> **YOUR INSTRUCTIONS**
Records appear below. Give all of them again, exactly.

[Opening DATASET EXTRACT section]

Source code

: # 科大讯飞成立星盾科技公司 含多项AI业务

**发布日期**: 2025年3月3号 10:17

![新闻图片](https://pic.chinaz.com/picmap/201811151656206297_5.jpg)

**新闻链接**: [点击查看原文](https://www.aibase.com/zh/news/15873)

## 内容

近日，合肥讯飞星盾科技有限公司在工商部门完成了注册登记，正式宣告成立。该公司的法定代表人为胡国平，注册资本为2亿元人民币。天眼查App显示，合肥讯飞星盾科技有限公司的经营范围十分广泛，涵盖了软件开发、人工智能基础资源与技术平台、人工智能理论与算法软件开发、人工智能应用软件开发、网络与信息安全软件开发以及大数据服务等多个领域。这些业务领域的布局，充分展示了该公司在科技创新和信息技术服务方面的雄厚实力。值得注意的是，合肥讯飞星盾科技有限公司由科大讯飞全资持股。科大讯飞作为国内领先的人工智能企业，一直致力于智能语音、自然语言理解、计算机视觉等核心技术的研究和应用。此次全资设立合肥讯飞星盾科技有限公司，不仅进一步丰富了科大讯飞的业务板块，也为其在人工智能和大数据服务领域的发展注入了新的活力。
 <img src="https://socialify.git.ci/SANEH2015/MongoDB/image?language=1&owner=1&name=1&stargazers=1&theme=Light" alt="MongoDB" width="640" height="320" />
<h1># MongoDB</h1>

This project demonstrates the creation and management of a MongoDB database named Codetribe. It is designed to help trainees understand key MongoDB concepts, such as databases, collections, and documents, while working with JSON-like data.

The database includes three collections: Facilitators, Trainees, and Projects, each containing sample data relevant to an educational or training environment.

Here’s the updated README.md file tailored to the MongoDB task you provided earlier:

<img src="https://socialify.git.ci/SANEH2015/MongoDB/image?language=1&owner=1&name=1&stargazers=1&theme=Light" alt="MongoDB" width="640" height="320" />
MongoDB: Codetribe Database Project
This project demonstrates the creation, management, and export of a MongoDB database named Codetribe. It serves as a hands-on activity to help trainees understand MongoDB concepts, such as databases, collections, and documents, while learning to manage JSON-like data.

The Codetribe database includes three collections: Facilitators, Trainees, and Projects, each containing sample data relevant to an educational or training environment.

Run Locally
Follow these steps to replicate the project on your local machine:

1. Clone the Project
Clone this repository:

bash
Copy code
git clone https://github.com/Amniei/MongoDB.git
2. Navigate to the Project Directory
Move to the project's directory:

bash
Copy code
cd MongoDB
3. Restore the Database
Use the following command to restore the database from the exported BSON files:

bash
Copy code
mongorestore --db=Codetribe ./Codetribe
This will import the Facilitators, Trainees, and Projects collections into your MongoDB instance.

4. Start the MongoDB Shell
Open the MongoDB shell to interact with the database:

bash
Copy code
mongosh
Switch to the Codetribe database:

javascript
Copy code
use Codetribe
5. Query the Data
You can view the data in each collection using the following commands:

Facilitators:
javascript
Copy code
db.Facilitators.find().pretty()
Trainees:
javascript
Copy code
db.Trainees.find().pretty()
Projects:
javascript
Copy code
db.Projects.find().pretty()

[Closing DATASET EXTRACT section]

> **ANSWER TO THIS PROBLEM**
Source code

: # 科大讯飞成立星盾科技公司 含多项AI业务

**发布日期**: 2025年3月3号 10:17

![新闻图片](https://pic.chinaz.com/picmap/201811151656206297_5.jpg)

**新闻链接**: [点击查看原文](https://www.aibase.com/zh/news/15873)

## 内容

近日，合肥讯飞星盾科技有限公司在工商部门完成了注册登记，正式宣告成立。该公司的法定代表人为胡国平，注册资本为2亿元人民币。天眼查App显示，合肥讯飞星盾科技有限公司的经营范围十分广泛，涵盖了软件开发、人工智能基础资源与技术平台、人工智能理论与算法软件开发、人工智能应用软件开发、网络与信息安全软件开发以及大数据服务等多个领域。这些业务领域的布局，充分展示了该公司在科技创新和信息技术服务方面的雄厚实力。值得注意的是，合肥讯飞星盾科技有限公司由科大讯飞全资持股。科大讯飞作为国内领先的人工智能企业，一直致力于智能语音、自然语言理解、计算机视觉等核心技术的研究和应用。此次全资设立合肥讯飞星盾科技有限公司，不仅进一步丰富了科大讯飞的业务板块，也为其在人工智能和大数据服务领域的发展注入了新的活力。
 <img src="https://socialify.git.ci/SANEH2015/MongoDB/image?language=1&owner=1&name=1&stargazers=1&theme=Light" alt="MongoDB" width="640" height="320" />
<h1># MongoDB</h1>

This project demonstrates the creation and management of a MongoDB database named Codetribe. It is designed to help trainees understand key MongoDB concepts, such as databases, collections, and documents, while working with JSON-like data.

The database includes three collections: Facilitators, Trainees, and Projects, each containing sample data relevant to an educational or training environment.

Here’s the updated README.md file tailored to the MongoDB task you provided earlier:

<img src="https://socialify.git.ci/SANEH2015/MongoDB/image?language=1&owner=1&name=1&stargazers=1&theme=Light" alt="MongoDB" width="640" height="320" />
MongoDB: Codetribe Database Project
This project demonstrates the creation, management, and export of a MongoDB database named Codetribe. It serves as a hands-on activity to help trainees understand MongoDB concepts, such as databases, collections, and documents, while learning to manage JSON-like data.

The Codetribe database includes three collections: Facilitators, Trainees, and Projects, each containing sample data relevant to an educational or training environment.

Run Locally
Follow these steps to replicate the project on your local machine:

1. Clone the Project
Clone this repository:

bash
Copy code
git clone https://github.com/Amniei/MongoDB.git
2. Navigate to the Project Directory
Move to the project's directory:

bash
Copy code
cd MongoDB
3. Restore the Database
Use the following command to restore the database from the exported BSON files:

bash
Copy code
mongorestore --db=Codetribe ./Codetribe
This will import the Facilitators, Trainees, and Projects collections into your MongoDB instance.

4. Start the MongoDB Shell
Open the MongoDB shell to interact with the database:

bash
Copy code
mongosh
Switch to the Codetribe database:

javascript
Copy code
use Codetribe
5. Query the Data
You can view the data in each collection using the following commands:

Facilitators:
javascript
Copy code
db.Facilitators.find().pretty()
Trainees:
javascript
Copy code
db.Trainees.find().pretty()
Projects:
javascript
Copy code
db.Projects.find().pretty()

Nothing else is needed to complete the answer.